[Exercise aim]: In the data, find the word "Installation" and copy out every line that has it.

[Records to use]:
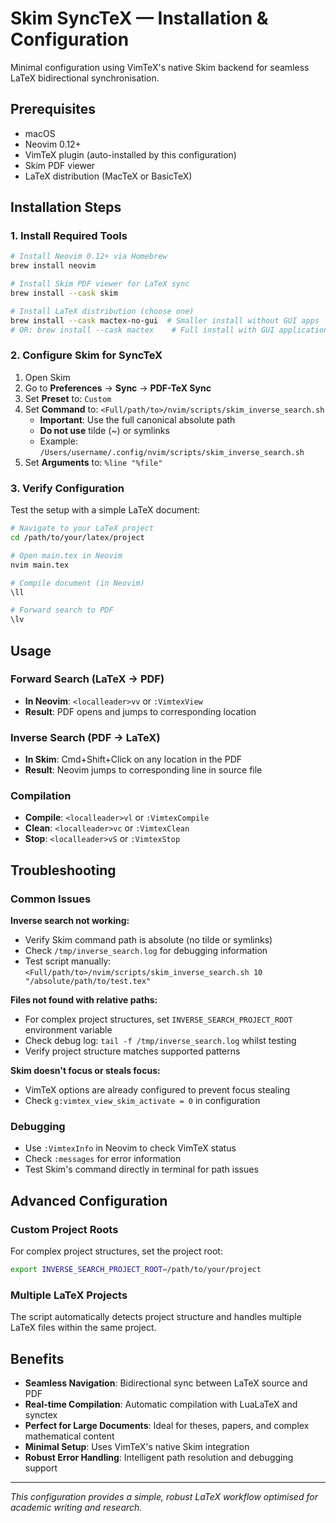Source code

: # Skim SyncTeX — Installation & Configuration

Minimal configuration using VimTeX's native Skim backend for seamless LaTeX bidirectional synchronisation.

## Prerequisites
- macOS
- Neovim 0.12+
- VimTeX plugin (auto-installed by this configuration)
- Skim PDF viewer
- LaTeX distribution (MacTeX or BasicTeX)

## Installation Steps

### 1. Install Required Tools
```bash
# Install Neovim 0.12+ via Homebrew
brew install neovim

# Install Skim PDF viewer for LaTeX sync
brew install --cask skim

# Install LaTeX distribution (choose one)
brew install --cask mactex-no-gui  # Smaller install without GUI apps
# OR: brew install --cask mactex    # Full install with GUI applications
```

### 2. Configure Skim for SyncTeX
1. Open Skim
2. Go to **Preferences** → **Sync** → **PDF-TeX Sync**
3. Set **Preset** to: `Custom`
4. Set **Command** to: `<Full/path/to>/nvim/scripts/skim_inverse_search.sh`
   - **Important**: Use the full canonical absolute path
   - **Do not use** tilde (~) or symlinks
   - Example: `/Users/username/.config/nvim/scripts/skim_inverse_search.sh`
5. Set **Arguments** to: `%line "%file"`

### 3. Verify Configuration
Test the setup with a simple LaTeX document:
```bash
# Navigate to your LaTeX project
cd /path/to/your/latex/project

# Open main.tex in Neovim
nvim main.tex

# Compile document (in Neovim)
\ll

# Forward search to PDF
\lv
```

## Usage

### Forward Search (LaTeX → PDF)
- **In Neovim**: `<localleader>vv` or `:VimtexView`
- **Result**: PDF opens and jumps to corresponding location

### Inverse Search (PDF → LaTeX)
- **In Skim**: Cmd+Shift+Click on any location in the PDF
- **Result**: Neovim jumps to corresponding line in source file

### Compilation
- **Compile**: `<localleader>vl` or `:VimtexCompile`
- **Clean**: `<localleader>vc` or `:VimtexClean`
- **Stop**: `<localleader>vS` or `:VimtexStop`

## Troubleshooting

### Common Issues

**Inverse search not working:**
- Verify Skim command path is absolute (no tilde or symlinks)
- Check `/tmp/inverse_search.log` for debugging information
- Test script manually: `<Full/path/to>/nvim/scripts/skim_inverse_search.sh 10 "/absolute/path/to/test.tex"`

**Files not found with relative paths:**
- For complex project structures, set `INVERSE_SEARCH_PROJECT_ROOT` environment variable
- Check debug log: `tail -f /tmp/inverse_search.log` whilst testing
- Verify project structure matches supported patterns

**Skim doesn't focus or steals focus:**
- VimTeX options are already configured to prevent focus stealing
- Check `g:vimtex_view_skim_activate = 0` in configuration

### Debugging
- Use `:VimtexInfo` in Neovim to check VimTeX status
- Check `:messages` for error information
- Test Skim's command directly in terminal for path issues

## Advanced Configuration

### Custom Project Roots
For complex project structures, set the project root:
```bash
export INVERSE_SEARCH_PROJECT_ROOT=/path/to/your/project
```

### Multiple LaTeX Projects
The script automatically detects project structure and handles multiple LaTeX files within the same project.

## Benefits

- **Seamless Navigation**: Bidirectional sync between LaTeX source and PDF
- **Real-time Compilation**: Automatic compilation with LuaLaTeX and synctex
- **Perfect for Large Documents**: Ideal for theses, papers, and complex mathematical content
- **Minimal Setup**: Uses VimTeX's native Skim integration
- **Robust Error Handling**: Intelligent path resolution and debugging support

---

*This configuration provides a simple, robust LaTeX workflow optimised for academic writing and research.*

[Reply]:
: # Skim SyncTeX — Installation & Configuration
## Installation Steps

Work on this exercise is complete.